With today’s election in France, the advanced industrialized democracies of the world (i.e., the G7) have all had a chance to weigh in since the 2003 invasion of Iraq. Who won those elections anyway, the anti-American hysteric, or the pro-American supporter of the war on terror? Here is the scorecard:
Pro-American supporters of the war on terror:
United States (George Bush, 2004)
Great Britain (Tony Blair, 2005)
Germany (Angela Merkel, 2005)
Japan (Junichiro Koizumi, 2005)
Canada (Stephen Harper, 2006)
France (Nicolas Sarkozy, 2007)
Anti-American opponents of the war on terror:
Italy — (Romano Brodi, 2006)
…Unlike popularity contests, which don’t matter at all, these polls reflect America’s actual standing in the major industrialized democracies of the world. Maybe Hugo Chavez of Venezuela is the one who is on the right track, while France, Germany, Great Britain, Japan and Canada have all veered off onto the wrong track, but I somehow think it might be the other way around.

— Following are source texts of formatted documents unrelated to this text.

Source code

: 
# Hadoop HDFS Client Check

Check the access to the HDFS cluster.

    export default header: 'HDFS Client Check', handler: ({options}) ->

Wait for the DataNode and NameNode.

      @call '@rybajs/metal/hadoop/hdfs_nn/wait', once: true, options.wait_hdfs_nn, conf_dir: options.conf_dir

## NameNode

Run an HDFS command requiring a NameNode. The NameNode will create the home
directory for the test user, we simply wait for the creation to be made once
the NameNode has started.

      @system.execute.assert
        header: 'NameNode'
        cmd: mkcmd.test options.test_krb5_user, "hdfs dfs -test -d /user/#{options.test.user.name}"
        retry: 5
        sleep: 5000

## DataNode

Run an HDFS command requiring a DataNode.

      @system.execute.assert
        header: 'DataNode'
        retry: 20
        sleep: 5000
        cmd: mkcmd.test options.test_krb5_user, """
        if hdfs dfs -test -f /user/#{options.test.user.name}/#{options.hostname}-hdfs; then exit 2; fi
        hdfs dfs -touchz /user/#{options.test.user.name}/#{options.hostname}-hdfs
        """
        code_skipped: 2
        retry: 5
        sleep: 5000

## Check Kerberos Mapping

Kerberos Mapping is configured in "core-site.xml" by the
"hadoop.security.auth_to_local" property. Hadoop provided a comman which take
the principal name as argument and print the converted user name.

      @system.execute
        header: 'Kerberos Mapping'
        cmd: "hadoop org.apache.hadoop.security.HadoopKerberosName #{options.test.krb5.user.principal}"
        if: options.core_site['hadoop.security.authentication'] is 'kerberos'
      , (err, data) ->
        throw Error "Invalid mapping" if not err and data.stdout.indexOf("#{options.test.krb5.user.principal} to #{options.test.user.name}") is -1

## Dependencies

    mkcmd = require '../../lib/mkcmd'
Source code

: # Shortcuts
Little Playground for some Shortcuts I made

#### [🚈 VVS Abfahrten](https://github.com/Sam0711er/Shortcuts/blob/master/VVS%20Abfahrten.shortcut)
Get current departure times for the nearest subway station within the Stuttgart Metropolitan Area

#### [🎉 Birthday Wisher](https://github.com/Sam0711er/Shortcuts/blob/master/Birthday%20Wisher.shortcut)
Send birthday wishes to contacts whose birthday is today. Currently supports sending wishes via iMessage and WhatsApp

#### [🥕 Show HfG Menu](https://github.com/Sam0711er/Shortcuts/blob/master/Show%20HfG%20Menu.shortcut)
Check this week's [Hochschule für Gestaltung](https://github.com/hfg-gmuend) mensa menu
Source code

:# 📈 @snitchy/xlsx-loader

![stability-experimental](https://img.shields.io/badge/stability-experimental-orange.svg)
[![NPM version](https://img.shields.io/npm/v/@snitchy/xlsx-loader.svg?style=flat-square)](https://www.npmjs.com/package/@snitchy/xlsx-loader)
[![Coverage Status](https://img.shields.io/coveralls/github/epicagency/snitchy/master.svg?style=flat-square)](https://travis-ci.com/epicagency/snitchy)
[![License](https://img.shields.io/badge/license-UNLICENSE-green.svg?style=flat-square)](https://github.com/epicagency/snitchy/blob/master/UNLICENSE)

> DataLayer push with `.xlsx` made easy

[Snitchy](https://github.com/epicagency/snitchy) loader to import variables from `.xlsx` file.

John includes an interesting Angela Merkel quote from the pre-Iraq war period:
…here are some words of wisdom from Merkel before the invasion of Iraq:
Two things have been highlighted once again by the EU decision. First, the danger from Iraq is not fictitious but real. Second, working not against but jointly with the United States, Europe must take more responsibility for maintaining international pressure on Saddam Hussein. As is argued in the EU summit declaration, this means advocating military force as the last resort in implementing U.N. resolutions.
It is true that war must never become a normal way of resolving political disputes. But the history of Germany and Europe in the 20th century in particular certainly teaches us this: that while military force cannot be the normal continuation of politics by other means, it must never be ruled out, or even merely questioned — as has been done by the German federal government — as the ultimate means of dealing with dictators. Anyone who rejects military action as a last resort weakens the pressure that needs to be maintained on dictators and consequently makes a war not less but more likely.